Por un lado, los grandes partidos se esmeran en arrimar su imagen a un centro ideológico aceptable por las sensibilidades moderadas, la otrora mayoría silenciosa. Al mismo tiempo, atizar la confrontación de ideas en los ámbitos que menos afecten a la estructura económica del sistema, pero que haga creíble la existencia de una democracia en marcha. Por otro lado, se afanan en sostener su aparato con el apoyo del poder financiero, a cambio de promover o, al menos, no tocar las reglas de juego en las que éste se basa.
Para todo ello, la información política se ha transformado en puro marketing político. Sirve tanto para propagar la conveniente imagen de los partidos, como para alejar de los ciudadanos las verdades más incómodas. Es muy revelador que, a menudo, son las mismas personas y entidades las que sirven de factoría de propaganda a ambas corrientes políticas y a los grandes capitales. Los medios de comunicación tradicionales son parte de esta trama, capaces de crucificar a políticos o ciudadanos que, por sus patentes excesos, sirven de víctimas propiciatorias para hacer buenos a los demás, incluyendo a los propios medios, que no ponen jamás en tela de juicio su propia connivencia y amiguismo con el poder.
Internet es un grano con tendencia a infectarse en el inmenso organismo de intereses que ha oscurecido la esperanza democrática.
La partitocracia se ha hecho fuerte y ha levantado alrededor de sí un muro casi infranqueable para las alternativas que pongan en peligro el “establishment”. Pero eso mismo es lo que está fortaleciendo las fuerzas más oscuras de la lucha política, una especie de “economía sumergida” de las ideas, donde las mafias, las tribus violentas y el terrorismo se abren paso a la sombra, paradójicamente, de la respetable democarcia.
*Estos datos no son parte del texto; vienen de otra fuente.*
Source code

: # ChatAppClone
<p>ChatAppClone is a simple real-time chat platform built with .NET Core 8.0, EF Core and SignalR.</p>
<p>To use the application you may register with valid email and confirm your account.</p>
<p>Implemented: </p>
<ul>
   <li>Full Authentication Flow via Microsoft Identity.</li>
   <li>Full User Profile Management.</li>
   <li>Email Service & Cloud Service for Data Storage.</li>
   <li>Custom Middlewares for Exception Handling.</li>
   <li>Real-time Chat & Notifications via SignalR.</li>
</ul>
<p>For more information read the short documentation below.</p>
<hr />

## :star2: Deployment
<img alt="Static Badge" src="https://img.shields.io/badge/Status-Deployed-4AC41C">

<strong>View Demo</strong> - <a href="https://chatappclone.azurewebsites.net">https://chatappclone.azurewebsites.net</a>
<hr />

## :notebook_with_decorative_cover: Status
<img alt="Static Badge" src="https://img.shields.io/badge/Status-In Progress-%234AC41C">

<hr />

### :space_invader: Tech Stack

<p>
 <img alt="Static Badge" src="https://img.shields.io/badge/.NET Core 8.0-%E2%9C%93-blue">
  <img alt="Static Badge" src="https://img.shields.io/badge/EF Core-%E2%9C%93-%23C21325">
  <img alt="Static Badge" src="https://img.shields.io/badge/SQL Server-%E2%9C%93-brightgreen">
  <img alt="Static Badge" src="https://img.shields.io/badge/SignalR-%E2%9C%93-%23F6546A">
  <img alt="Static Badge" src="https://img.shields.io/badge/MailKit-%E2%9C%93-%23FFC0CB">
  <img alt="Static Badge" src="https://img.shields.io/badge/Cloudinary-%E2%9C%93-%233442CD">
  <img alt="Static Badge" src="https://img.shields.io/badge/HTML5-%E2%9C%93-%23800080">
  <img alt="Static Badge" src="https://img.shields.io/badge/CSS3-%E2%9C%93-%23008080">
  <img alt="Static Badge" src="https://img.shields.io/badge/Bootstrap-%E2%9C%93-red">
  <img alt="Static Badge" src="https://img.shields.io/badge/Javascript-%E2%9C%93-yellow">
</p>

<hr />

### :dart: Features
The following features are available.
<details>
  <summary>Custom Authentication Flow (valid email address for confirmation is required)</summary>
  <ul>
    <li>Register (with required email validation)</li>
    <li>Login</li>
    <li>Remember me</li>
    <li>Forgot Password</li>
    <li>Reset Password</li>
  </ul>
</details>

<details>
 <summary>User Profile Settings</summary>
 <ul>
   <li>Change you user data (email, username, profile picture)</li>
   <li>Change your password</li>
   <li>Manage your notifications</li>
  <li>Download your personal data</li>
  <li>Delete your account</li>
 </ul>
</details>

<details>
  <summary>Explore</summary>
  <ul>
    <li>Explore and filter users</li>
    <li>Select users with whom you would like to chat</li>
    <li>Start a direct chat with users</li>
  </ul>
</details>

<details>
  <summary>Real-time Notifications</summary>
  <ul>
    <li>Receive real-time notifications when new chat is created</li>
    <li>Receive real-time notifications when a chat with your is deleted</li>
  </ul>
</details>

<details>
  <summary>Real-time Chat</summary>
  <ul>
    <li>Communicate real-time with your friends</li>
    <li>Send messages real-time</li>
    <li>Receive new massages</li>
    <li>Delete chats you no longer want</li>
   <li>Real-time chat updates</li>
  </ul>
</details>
Es posible que la democracia cuya genética mestiza, fruto de grandes momentos del humanismo, desde Grecia hasta la Revolución Francesa haya quedado definitivamente transmutada por los injertos del enriquecimiento libre, verdadera herencia de la modernidad que, tras siglos de explotación entre clases, nos ha impuesto el culto fanático y febril al dinero, del que, parece, nadie escapa.
Internet es un grano con tendencia a infectarse en inmenso organismo de intereses que ha oscurecido la esperanza democrática. Una guerra sorda, constante, descomunal, se libra para evitar sus amenazas. Afortunadamente, es una guerra entre gigantes, líderes de la ambición generalizada, por ver quien acabará por dominar este campo de batalla. Y eso, paradójicamente, puede ser su perdición porque, mientras tanto, la infección ciudadana de Internet se hace poco a poco, indestructible. Bienvenida sea.